===== Provided records

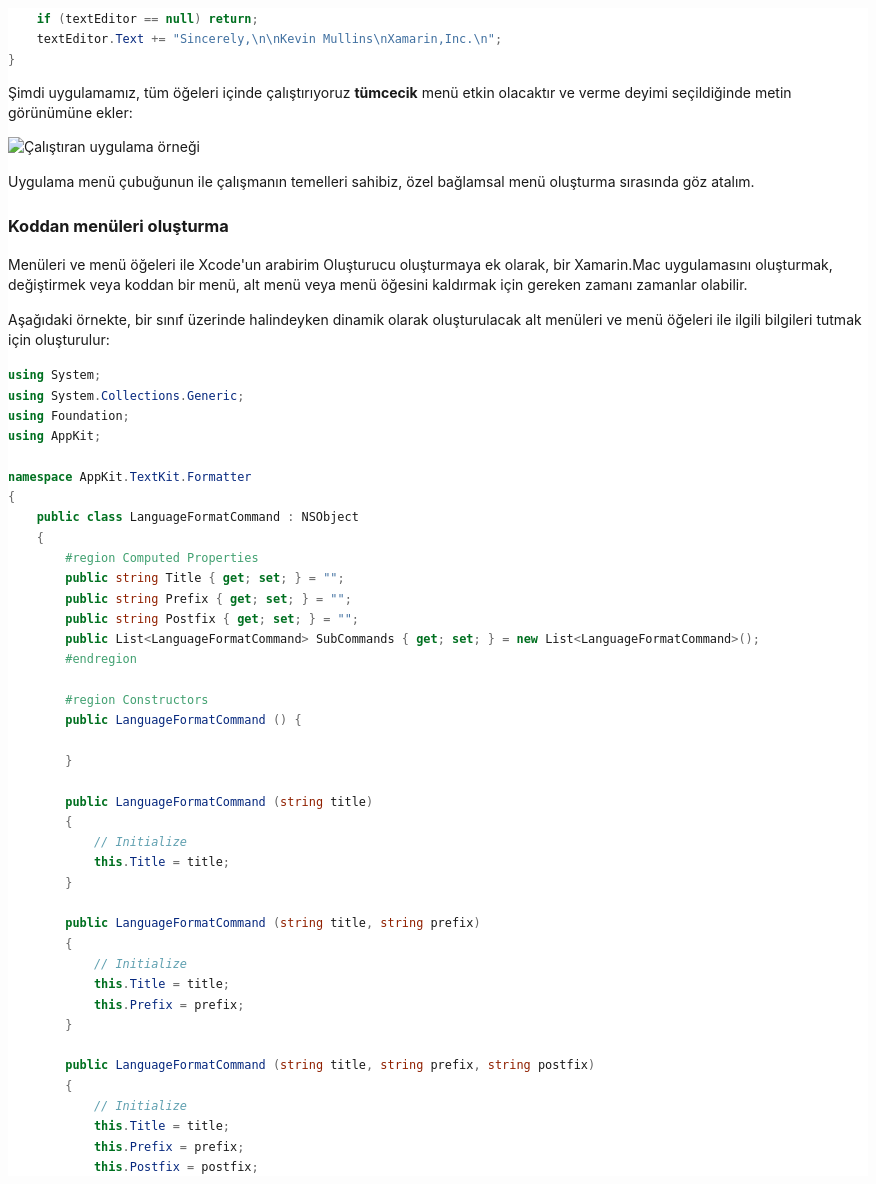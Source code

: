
 ```csharp
    if (textEditor == null) return;
    textEditor.Text += "Sincerely,\n\nKevin Mullins\nXamarin,Inc.\n";
}
```

Şimdi uygulamamız, tüm öğeleri içinde çalıştırıyoruz **tümcecik** menü etkin olacaktır ve verme deyimi seçildiğinde metin görünümüne ekler:

![Çalıştıran uygulama örneği](menu-images/maint21.png "çalıştıran uygulama örneği")

Uygulama menü çubuğunun ile çalışmanın temelleri sahibiz, özel bağlamsal menü oluşturma sırasında göz atalım.

### <a name="creating-menus-from-code"></a>Koddan menüleri oluşturma

Menüleri ve menü öğeleri ile Xcode'un arabirim Oluşturucu oluşturmaya ek olarak, bir Xamarin.Mac uygulamasını oluşturmak, değiştirmek veya koddan bir menü, alt menü veya menü öğesini kaldırmak için gereken zamanı zamanlar olabilir.

Aşağıdaki örnekte, bir sınıf üzerinde halindeyken dinamik olarak oluşturulacak alt menüleri ve menü öğeleri ile ilgili bilgileri tutmak için oluşturulur:

```csharp
using System;
using System.Collections.Generic;
using Foundation;
using AppKit;

namespace AppKit.TextKit.Formatter
{
    public class LanguageFormatCommand : NSObject
    {
        #region Computed Properties
        public string Title { get; set; } = "";
        public string Prefix { get; set; } = "";
        public string Postfix { get; set; } = "";
        public List<LanguageFormatCommand> SubCommands { get; set; } = new List<LanguageFormatCommand>();
        #endregion

        #region Constructors
        public LanguageFormatCommand () {

        }

        public LanguageFormatCommand (string title)
        {
            // Initialize
            this.Title = title;
        }

        public LanguageFormatCommand (string title, string prefix)
        {
            // Initialize
            this.Title = title;
            this.Prefix = prefix;
        }

        public LanguageFormatCommand (string title, string prefix, string postfix)
        {
            // Initialize
            this.Title = title;
            this.Prefix = prefix;
            this.Postfix = postfix;
```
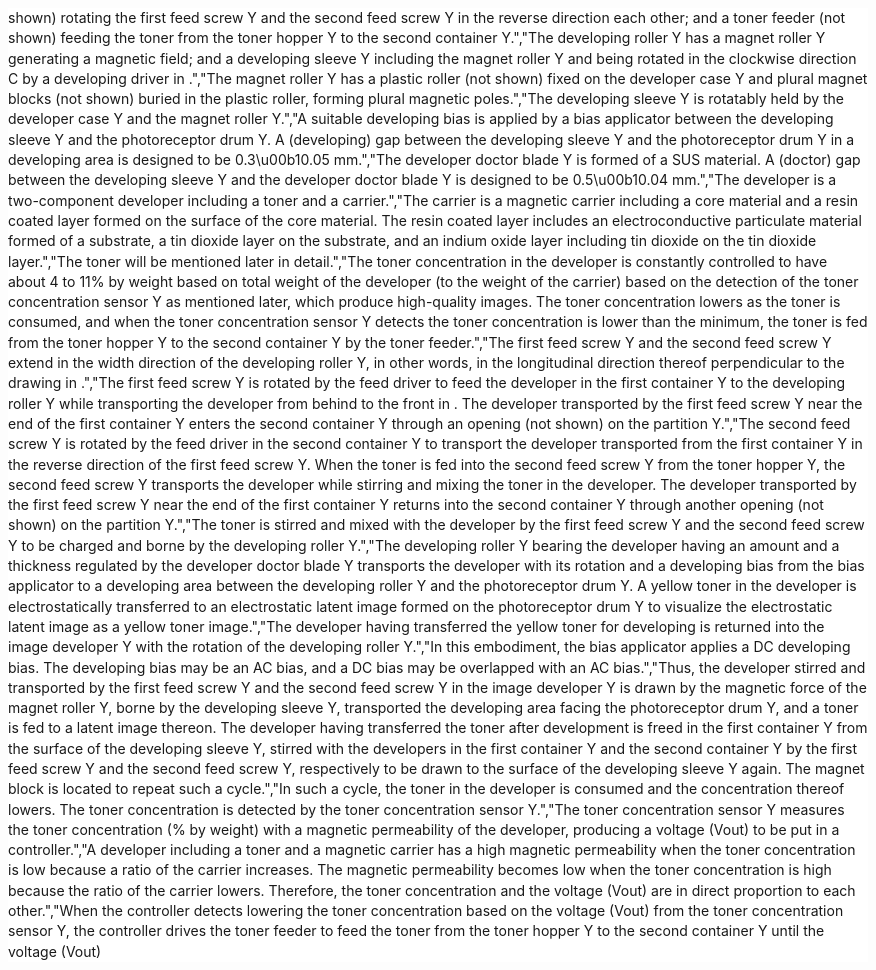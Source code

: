 shown) rotating the first feed screw Y and the second feed screw Y in the reverse direction each other; and a toner feeder (not shown) feeding the toner from the toner hopper Y to the second container Y.","The developing roller Y has a magnet roller Y generating a magnetic field; and a developing sleeve Y including the magnet roller Y and being rotated in the clockwise direction C by a developing driver in .","The magnet roller Y has a plastic roller (not shown) fixed on the developer case Y and plural magnet blocks (not shown) buried in the plastic roller, forming plural magnetic poles.","The developing sleeve Y is rotatably held by the developer case Y and the magnet roller Y.","A suitable developing bias is applied by a bias applicator between the developing sleeve Y and the photoreceptor drum Y. A (developing) gap between the developing sleeve Y and the photoreceptor drum Y in a developing area is designed to be 0.3\u00b10.05 mm.","The developer doctor blade Y is formed of a SUS material. A (doctor) gap between the developing sleeve Y and the developer doctor blade Y is designed to be 0.5\u00b10.04 mm.","The developer is a two-component developer including a toner and a carrier.","The carrier is a magnetic carrier including a core material and a resin coated layer formed on the surface of the core material. The resin coated layer includes an electroconductive particulate material formed of a substrate, a tin dioxide layer on the substrate, and an indium oxide layer including tin dioxide on the tin dioxide layer.","The toner will be mentioned later in detail.","The toner concentration in the developer is constantly controlled to have about 4 to 11% by weight based on total weight of the developer (to the weight of the carrier) based on the detection of the toner concentration sensor Y as mentioned later, which produce high-quality images. The toner concentration lowers as the toner is consumed, and when the toner concentration sensor Y detects the toner concentration is lower than the minimum, the toner is fed from the toner hopper Y to the second container Y by the toner feeder.","The first feed screw Y and the second feed screw Y extend in the width direction of the developing roller Y, in other words, in the longitudinal direction thereof perpendicular to the drawing in .","The first feed screw Y is rotated by the feed driver to feed the developer in the first container Y to the developing roller Y while transporting the developer from behind to the front in . The developer transported by the first feed screw Y near the end of the first container Y enters the second container Y through an opening (not shown) on the partition Y.","The second feed screw Y is rotated by the feed driver in the second container Y to transport the developer transported from the first container Y in the reverse direction of the first feed screw Y. When the toner is fed into the second feed screw Y from the toner hopper Y, the second feed screw Y transports the developer while stirring and mixing the toner in the developer. The developer transported by the first feed screw Y near the end of the first container Y returns into the second container Y through another opening (not shown) on the partition Y.","The toner is stirred and mixed with the developer by the first feed screw Y and the second feed screw Y to be charged and borne by the developing roller Y.","The developing roller Y bearing the developer having an amount and a thickness regulated by the developer doctor blade Y transports the developer with its rotation and a developing bias from the bias applicator to a developing area between the developing roller Y and the photoreceptor drum Y. A yellow toner in the developer is electrostatically transferred to an electrostatic latent image formed on the photoreceptor drum Y to visualize the electrostatic latent image as a yellow toner image.","The developer having transferred the yellow toner for developing is returned into the image developer Y with the rotation of the developing roller Y.","In this embodiment, the bias applicator applies a DC developing bias. The developing bias may be an AC bias, and a DC bias may be overlapped with an AC bias.","Thus, the developer stirred and transported by the first feed screw Y and the second feed screw Y in the image developer Y is drawn by the magnetic force of the magnet roller Y, borne by the developing sleeve Y, transported the developing area facing the photoreceptor drum Y, and a toner is fed to a latent image thereon. The developer having transferred the toner after development is freed in the first container Y from the surface of the developing sleeve Y, stirred with the developers in the first container Y and the second container Y by the first feed screw Y and the second feed screw Y, respectively to be drawn to the surface of the developing sleeve Y again. The magnet block is located to repeat such a cycle.","In such a cycle, the toner in the developer is consumed and the concentration thereof lowers. The toner concentration is detected by the toner concentration sensor Y.","The toner concentration sensor Y measures the toner concentration (% by weight) with a magnetic permeability of the developer, producing a voltage (Vout) to be put in a controller.","A developer including a toner and a magnetic carrier has a high magnetic permeability when the toner concentration is low because a ratio of the carrier increases. The magnetic permeability becomes low when the toner concentration is high because the ratio of the carrier lowers. Therefore, the toner concentration and the voltage (Vout) are in direct proportion to each other.","When the controller detects lowering the toner concentration based on the voltage (Vout) from the toner concentration sensor Y, the controller drives the toner feeder to feed the toner from the toner hopper Y to the second container Y until the voltage (Vout)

==========

Work instructions: The expected result is the material restated word for word, minus any picture.

Written reply:
Source code

:
 ```csharp
    if (textEditor == null) return;
    textEditor.Text += "Sincerely,\n\nKevin Mullins\nXamarin,Inc.\n";
}
```

Şimdi uygulamamız, tüm öğeleri içinde çalıştırıyoruz **tümcecik** menü etkin olacaktır ve verme deyimi seçildiğinde metin görünümüne ekler:

![Çalıştıran uygulama örneği](menu-images/maint21.png "çalıştıran uygulama örneği")

Uygulama menü çubuğunun ile çalışmanın temelleri sahibiz, özel bağlamsal menü oluşturma sırasında göz atalım.

### <a name="creating-menus-from-code"></a>Koddan menüleri oluşturma

Menüleri ve menü öğeleri ile Xcode'un arabirim Oluşturucu oluşturmaya ek olarak, bir Xamarin.Mac uygulamasını oluşturmak, değiştirmek veya koddan bir menü, alt menü veya menü öğesini kaldırmak için gereken zamanı zamanlar olabilir.

Aşağıdaki örnekte, bir sınıf üzerinde halindeyken dinamik olarak oluşturulacak alt menüleri ve menü öğeleri ile ilgili bilgileri tutmak için oluşturulur:

```csharp
using System;
using System.Collections.Generic;
using Foundation;
using AppKit;

namespace AppKit.TextKit.Formatter
{
    public class LanguageFormatCommand : NSObject
    {
        #region Computed Properties
        public string Title { get; set; } = "";
        public string Prefix { get; set; } = "";
        public string Postfix { get; set; } = "";
        public List<LanguageFormatCommand> SubCommands { get; set; } = new List<LanguageFormatCommand>();
        #endregion

        #region Constructors
        public LanguageFormatCommand () {

        }

        public LanguageFormatCommand (string title)
        {
            // Initialize
            this.Title = title;
        }

        public LanguageFormatCommand (string title, string prefix)
        {
            // Initialize
            this.Title = title;
            this.Prefix = prefix;
        }

        public LanguageFormatCommand (string title, string prefix, string postfix)
        {
            // Initialize
            this.Title = title;
            this.Prefix = prefix;
            this.Postfix = postfix;
```
Source code

: shown) rotating the first feed screw Y and the second feed screw Y in the reverse direction each other; and a toner feeder (not shown) feeding the toner from the toner hopper Y to the second container Y.","The developing roller Y has a magnet roller Y generating a magnetic field; and a developing sleeve Y including the magnet roller Y and being rotated in the clockwise direction C by a developing driver in .","The magnet roller Y has a plastic roller (not shown) fixed on the developer case Y and plural magnet blocks (not shown) buried in the plastic roller, forming plural magnetic poles.","The developing sleeve Y is rotatably held by the developer case Y and the magnet roller Y.","A suitable developing bias is applied by a bias applicator between the developing sleeve Y and the photoreceptor drum Y. A (developing) gap between the developing sleeve Y and the photoreceptor drum Y in a developing area is designed to be 0.3\u00b10.05 mm.","The developer doctor blade Y is formed of a SUS material. A (doctor) gap between the developing sleeve Y and the developer doctor blade Y is designed to be 0.5\u00b10.04 mm.","The developer is a two-component developer including a toner and a carrier.","The carrier is a magnetic carrier including a core material and a resin coated layer formed on the surface of the core material. The resin coated layer includes an electroconductive particulate material formed of a substrate, a tin dioxide layer on the substrate, and an indium oxide layer including tin dioxide on the tin dioxide layer.","The toner will be mentioned later in detail.","The toner concentration in the developer is constantly controlled to have about 4 to 11% by weight based on total weight of the developer (to the weight of the carrier) based on the detection of the toner concentration sensor Y as mentioned later, which produce high-quality images. The toner concentration lowers as the toner is consumed, and when the toner concentration sensor Y detects the toner concentration is lower than the minimum, the toner is fed from the toner hopper Y to the second container Y by the toner feeder.","The first feed screw Y and the second feed screw Y extend in the width direction of the developing roller Y, in other words, in the longitudinal direction thereof perpendicular to the drawing in .","The first feed screw Y is rotated by the feed driver to feed the developer in the first container Y to the developing roller Y while transporting the developer from behind to the front in . The developer transported by the first feed screw Y near the end of the first container Y enters the second container Y through an opening (not shown) on the partition Y.","The second feed screw Y is rotated by the feed driver in the second container Y to transport the developer transported from the first container Y in the reverse direction of the first feed screw Y. When the toner is fed into the second feed screw Y from the toner hopper Y, the second feed screw Y transports the developer while stirring and mixing the toner in the developer. The developer transported by the first feed screw Y near the end of the first container Y returns into the second container Y through another opening (not shown) on the partition Y.","The toner is stirred and mixed with the developer by the first feed screw Y and the second feed screw Y to be charged and borne by the developing roller Y.","The developing roller Y bearing the developer having an amount and a thickness regulated by the developer doctor blade Y transports the developer with its rotation and a developing bias from the bias applicator to a developing area between the developing roller Y and the photoreceptor drum Y. A yellow toner in the developer is electrostatically transferred to an electrostatic latent image formed on the photoreceptor drum Y to visualize the electrostatic latent image as a yellow toner image.","The developer having transferred the yellow toner for developing is returned into the image developer Y with the rotation of the developing roller Y.","In this embodiment, the bias applicator applies a DC developing bias. The developing bias may be an AC bias, and a DC bias may be overlapped with an AC bias.","Thus, the developer stirred and transported by the first feed screw Y and the second feed screw Y in the image developer Y is drawn by the magnetic force of the magnet roller Y, borne by the developing sleeve Y, transported the developing area facing the photoreceptor drum Y, and a toner is fed to a latent image thereon. The developer having transferred the toner after development is freed in the first container Y from the surface of the developing sleeve Y, stirred with the developers in the first container Y and the second container Y by the first feed screw Y and the second feed screw Y, respectively to be drawn to the surface of the developing sleeve Y again. The magnet block is located to repeat such a cycle.","In such a cycle, the toner in the developer is consumed and the concentration thereof lowers. The toner concentration is detected by the toner concentration sensor Y.","The toner concentration sensor Y measures the toner concentration (% by weight) with a magnetic permeability of the developer, producing a voltage (Vout) to be put in a controller.","A developer including a toner and a magnetic carrier has a high magnetic permeability when the toner concentration is low because a ratio of the carrier increases. The magnetic permeability becomes low when the toner concentration is high because the ratio of the carrier lowers. Therefore, the toner concentration and the voltage (Vout) are in direct proportion to each other.","When the controller detects lowering the toner concentration based on the voltage (Vout) from the toner concentration sensor Y, the controller drives the toner feeder to feed the toner from the toner hopper Y to the second container Y until the voltage (Vout)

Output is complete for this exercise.